Introducing an unknown companion in the Kepler-56 system (via radial velocity observations and dynamical analysis)

While the vast majority of multiple-planet systems have their orbital angular momentum axes aligned with the spin axis of their host star, Kepler-56 is an exception: its two transiting planets are coplanar yet misaligned by 40 degrees with respect to their host star. Additional follow-up observations of Kepler-56 suggest the presence of a massive, non-transiting companion that may help explain this misalignment. We model the transit data along with Keck/HIRES and HARPS radial velocity data to update the orbital parameters of the two transiting planets and infer the physical properties of the third, nontransiting planet.
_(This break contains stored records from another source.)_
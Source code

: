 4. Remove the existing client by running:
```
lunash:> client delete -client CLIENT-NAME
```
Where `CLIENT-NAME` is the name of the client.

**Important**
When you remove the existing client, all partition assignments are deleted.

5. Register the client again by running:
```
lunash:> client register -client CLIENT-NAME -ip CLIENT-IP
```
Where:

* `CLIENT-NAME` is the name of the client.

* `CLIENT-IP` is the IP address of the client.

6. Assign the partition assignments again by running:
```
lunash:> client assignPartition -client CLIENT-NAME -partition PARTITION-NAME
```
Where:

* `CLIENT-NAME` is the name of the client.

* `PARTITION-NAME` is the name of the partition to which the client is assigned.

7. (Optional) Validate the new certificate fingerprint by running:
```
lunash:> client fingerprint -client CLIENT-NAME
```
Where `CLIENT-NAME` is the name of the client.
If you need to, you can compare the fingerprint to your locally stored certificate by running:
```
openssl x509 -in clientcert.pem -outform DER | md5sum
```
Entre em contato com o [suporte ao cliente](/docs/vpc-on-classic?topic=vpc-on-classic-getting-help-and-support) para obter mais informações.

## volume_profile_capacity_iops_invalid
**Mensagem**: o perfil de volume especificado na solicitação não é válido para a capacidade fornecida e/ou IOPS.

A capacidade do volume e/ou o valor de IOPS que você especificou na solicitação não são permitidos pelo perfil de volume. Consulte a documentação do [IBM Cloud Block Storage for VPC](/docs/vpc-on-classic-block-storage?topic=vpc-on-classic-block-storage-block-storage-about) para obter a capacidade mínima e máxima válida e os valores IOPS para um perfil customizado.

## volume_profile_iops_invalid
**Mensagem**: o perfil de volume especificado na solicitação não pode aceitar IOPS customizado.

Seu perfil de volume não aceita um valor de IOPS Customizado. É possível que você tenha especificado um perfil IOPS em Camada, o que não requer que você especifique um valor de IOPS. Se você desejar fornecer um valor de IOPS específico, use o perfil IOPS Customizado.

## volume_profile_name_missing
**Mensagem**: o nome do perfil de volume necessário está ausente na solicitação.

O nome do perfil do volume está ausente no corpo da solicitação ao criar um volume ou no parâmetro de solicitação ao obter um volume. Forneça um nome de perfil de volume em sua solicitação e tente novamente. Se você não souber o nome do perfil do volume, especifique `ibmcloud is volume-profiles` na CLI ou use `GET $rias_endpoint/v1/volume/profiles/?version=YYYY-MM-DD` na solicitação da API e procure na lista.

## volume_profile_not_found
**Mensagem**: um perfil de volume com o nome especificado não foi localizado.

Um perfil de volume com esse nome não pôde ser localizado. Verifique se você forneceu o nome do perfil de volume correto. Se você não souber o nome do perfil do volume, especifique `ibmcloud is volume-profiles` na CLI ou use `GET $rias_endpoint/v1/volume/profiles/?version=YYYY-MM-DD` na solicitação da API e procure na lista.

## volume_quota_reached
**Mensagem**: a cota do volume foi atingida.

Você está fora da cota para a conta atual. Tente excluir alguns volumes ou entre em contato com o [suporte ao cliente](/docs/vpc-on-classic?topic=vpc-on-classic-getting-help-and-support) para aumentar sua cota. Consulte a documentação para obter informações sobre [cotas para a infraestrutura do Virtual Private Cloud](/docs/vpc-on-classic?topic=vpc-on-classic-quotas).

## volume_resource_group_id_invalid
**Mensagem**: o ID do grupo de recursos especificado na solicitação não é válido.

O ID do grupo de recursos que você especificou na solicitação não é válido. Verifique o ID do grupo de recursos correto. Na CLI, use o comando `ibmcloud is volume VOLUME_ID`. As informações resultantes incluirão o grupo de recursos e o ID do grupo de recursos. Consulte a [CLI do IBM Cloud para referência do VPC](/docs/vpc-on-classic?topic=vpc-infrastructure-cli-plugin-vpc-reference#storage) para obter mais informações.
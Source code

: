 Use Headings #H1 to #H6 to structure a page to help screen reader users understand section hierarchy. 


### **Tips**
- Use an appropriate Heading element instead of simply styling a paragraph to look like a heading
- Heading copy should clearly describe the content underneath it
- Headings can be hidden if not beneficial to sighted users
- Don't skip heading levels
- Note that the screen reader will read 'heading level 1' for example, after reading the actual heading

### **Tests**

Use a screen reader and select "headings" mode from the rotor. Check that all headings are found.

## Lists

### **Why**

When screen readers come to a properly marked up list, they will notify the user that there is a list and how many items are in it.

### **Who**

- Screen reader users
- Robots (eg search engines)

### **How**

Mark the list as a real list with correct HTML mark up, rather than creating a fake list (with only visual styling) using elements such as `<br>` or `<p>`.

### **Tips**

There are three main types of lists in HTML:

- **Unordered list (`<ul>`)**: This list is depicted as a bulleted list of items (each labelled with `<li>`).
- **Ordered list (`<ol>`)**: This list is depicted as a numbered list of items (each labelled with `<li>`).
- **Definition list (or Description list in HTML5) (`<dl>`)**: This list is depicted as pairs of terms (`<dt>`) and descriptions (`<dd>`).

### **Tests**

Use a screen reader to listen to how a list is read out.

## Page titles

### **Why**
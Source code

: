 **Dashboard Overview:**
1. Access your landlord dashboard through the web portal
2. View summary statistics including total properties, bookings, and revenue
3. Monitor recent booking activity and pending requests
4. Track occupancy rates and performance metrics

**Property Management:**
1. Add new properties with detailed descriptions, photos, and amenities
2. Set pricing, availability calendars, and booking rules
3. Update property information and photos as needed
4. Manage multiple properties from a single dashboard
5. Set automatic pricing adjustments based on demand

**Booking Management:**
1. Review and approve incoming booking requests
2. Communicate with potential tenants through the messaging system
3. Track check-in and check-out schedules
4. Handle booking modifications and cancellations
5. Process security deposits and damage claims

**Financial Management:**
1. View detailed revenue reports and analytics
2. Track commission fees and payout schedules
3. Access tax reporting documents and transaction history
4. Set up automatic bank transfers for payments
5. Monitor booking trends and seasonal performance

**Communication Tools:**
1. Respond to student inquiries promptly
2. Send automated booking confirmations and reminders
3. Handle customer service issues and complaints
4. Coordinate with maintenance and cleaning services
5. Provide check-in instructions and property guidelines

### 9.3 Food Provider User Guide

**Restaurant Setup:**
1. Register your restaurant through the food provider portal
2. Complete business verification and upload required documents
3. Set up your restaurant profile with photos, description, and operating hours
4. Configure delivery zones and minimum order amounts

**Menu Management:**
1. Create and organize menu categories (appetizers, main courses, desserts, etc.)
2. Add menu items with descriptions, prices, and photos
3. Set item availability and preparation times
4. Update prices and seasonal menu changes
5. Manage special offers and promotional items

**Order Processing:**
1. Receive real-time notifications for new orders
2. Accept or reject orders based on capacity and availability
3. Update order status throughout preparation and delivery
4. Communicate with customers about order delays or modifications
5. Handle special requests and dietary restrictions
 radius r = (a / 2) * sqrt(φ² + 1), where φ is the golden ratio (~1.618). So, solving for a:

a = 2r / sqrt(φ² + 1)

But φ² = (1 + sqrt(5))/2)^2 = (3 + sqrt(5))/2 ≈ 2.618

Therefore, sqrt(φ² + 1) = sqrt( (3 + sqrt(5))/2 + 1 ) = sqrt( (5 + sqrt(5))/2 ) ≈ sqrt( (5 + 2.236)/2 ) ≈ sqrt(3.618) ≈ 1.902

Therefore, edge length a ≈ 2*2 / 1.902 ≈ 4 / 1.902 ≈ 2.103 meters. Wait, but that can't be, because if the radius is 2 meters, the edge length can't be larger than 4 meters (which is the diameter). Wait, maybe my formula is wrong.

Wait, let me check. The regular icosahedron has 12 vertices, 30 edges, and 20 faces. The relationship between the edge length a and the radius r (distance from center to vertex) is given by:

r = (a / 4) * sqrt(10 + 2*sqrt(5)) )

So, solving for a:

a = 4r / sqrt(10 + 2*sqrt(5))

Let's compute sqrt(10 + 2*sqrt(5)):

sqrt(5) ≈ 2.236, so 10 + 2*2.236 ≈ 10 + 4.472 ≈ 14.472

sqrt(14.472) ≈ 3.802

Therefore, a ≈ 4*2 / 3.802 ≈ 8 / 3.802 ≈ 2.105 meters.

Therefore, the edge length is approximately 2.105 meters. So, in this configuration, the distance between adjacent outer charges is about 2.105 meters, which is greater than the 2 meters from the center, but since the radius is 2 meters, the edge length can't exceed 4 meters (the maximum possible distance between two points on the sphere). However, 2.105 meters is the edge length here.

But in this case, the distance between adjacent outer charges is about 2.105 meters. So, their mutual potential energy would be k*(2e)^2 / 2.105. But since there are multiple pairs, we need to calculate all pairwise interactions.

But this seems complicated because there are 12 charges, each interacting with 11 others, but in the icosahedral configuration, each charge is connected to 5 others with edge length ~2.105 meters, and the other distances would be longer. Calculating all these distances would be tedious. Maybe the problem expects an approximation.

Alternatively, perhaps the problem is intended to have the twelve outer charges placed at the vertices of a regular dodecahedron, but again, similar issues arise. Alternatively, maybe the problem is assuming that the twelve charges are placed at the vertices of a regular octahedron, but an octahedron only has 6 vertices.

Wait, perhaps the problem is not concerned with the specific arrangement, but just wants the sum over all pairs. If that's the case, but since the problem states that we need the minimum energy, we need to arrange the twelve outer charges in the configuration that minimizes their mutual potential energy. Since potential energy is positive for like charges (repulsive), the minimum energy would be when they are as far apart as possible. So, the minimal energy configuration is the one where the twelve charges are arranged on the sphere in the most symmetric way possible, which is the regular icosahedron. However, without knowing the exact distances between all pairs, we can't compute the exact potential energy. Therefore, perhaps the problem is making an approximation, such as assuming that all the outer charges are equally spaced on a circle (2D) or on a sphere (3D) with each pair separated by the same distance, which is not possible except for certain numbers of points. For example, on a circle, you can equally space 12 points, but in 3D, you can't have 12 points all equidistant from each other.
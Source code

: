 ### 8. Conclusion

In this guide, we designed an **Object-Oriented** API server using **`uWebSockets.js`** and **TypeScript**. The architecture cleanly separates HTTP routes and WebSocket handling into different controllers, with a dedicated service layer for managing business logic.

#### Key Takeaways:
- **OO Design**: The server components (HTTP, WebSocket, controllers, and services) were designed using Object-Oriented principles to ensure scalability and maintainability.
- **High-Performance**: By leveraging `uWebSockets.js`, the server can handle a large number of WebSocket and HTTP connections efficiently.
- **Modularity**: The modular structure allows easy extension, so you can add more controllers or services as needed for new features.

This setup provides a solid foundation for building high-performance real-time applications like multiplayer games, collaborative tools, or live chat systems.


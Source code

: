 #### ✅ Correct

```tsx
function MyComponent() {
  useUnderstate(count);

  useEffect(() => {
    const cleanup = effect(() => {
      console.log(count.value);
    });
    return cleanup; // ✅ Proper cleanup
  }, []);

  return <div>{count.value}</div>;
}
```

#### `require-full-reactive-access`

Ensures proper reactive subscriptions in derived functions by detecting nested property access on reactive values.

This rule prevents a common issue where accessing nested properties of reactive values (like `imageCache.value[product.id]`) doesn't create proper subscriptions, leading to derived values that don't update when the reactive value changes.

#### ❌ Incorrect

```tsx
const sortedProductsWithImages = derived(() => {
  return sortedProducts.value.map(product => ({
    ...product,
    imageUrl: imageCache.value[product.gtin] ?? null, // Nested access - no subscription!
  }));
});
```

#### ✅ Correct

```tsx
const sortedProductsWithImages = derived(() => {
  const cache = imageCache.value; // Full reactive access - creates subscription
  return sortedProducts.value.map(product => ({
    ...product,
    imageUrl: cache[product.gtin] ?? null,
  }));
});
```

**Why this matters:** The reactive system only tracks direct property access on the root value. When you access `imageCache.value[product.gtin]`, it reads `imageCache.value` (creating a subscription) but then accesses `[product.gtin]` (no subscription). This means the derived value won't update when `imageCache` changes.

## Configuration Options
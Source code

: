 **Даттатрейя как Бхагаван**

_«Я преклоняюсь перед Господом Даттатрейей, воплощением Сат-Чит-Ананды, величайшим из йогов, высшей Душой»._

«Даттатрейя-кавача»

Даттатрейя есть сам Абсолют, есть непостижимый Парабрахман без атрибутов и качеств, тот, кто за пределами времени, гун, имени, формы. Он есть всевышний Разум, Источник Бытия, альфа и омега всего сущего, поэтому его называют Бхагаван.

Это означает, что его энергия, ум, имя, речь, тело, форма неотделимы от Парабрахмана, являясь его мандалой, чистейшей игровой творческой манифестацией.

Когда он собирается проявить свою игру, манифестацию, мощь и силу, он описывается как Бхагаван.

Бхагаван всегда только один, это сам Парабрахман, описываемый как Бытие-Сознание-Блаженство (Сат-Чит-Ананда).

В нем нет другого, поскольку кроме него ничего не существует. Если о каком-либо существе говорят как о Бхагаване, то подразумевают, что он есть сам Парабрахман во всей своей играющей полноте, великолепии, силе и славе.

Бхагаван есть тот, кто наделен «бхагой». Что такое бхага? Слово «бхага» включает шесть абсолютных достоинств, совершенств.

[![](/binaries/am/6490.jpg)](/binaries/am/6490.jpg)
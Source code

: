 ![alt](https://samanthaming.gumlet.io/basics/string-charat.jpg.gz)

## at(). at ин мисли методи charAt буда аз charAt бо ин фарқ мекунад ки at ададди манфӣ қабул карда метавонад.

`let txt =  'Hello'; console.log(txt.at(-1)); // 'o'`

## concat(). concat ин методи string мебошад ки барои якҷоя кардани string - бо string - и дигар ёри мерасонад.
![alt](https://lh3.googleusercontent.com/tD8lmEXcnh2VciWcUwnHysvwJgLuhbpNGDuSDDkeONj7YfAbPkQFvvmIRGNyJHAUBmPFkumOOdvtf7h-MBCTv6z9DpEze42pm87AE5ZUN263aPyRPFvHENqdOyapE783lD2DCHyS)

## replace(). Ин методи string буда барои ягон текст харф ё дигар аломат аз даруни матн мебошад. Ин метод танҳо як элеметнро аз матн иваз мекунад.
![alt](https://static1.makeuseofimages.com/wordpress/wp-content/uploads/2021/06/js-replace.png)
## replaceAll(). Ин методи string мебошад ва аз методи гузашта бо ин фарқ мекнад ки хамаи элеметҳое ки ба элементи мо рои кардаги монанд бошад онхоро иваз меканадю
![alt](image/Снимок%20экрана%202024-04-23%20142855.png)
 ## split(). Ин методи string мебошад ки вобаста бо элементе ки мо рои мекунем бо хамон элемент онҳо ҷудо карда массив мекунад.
We employ a Markov Chain Monte Carlo sampler to calculate the best-fitting orbital parameters and the uncertainties, calculating posterior distributions on the physical parameters of each planet.We find a maximally likely scenario in which the additional RV signal beyond the two transiting planets come from only one planet with a period of 1000 days and minimum mass of 6 Jupiter masses. Given this minimum mass, the perturber could be a giant planet or brown dwarf, either of which would have implications on the formation of the Kepler-56 system. To further refine the allowed parameters of Kepler-56d, we use REBOUND to test the gravitational stability of simulated Kepler-56 systems to determine which of our RV-allowed systems are dynamically stable over the lifetime of this planetary system.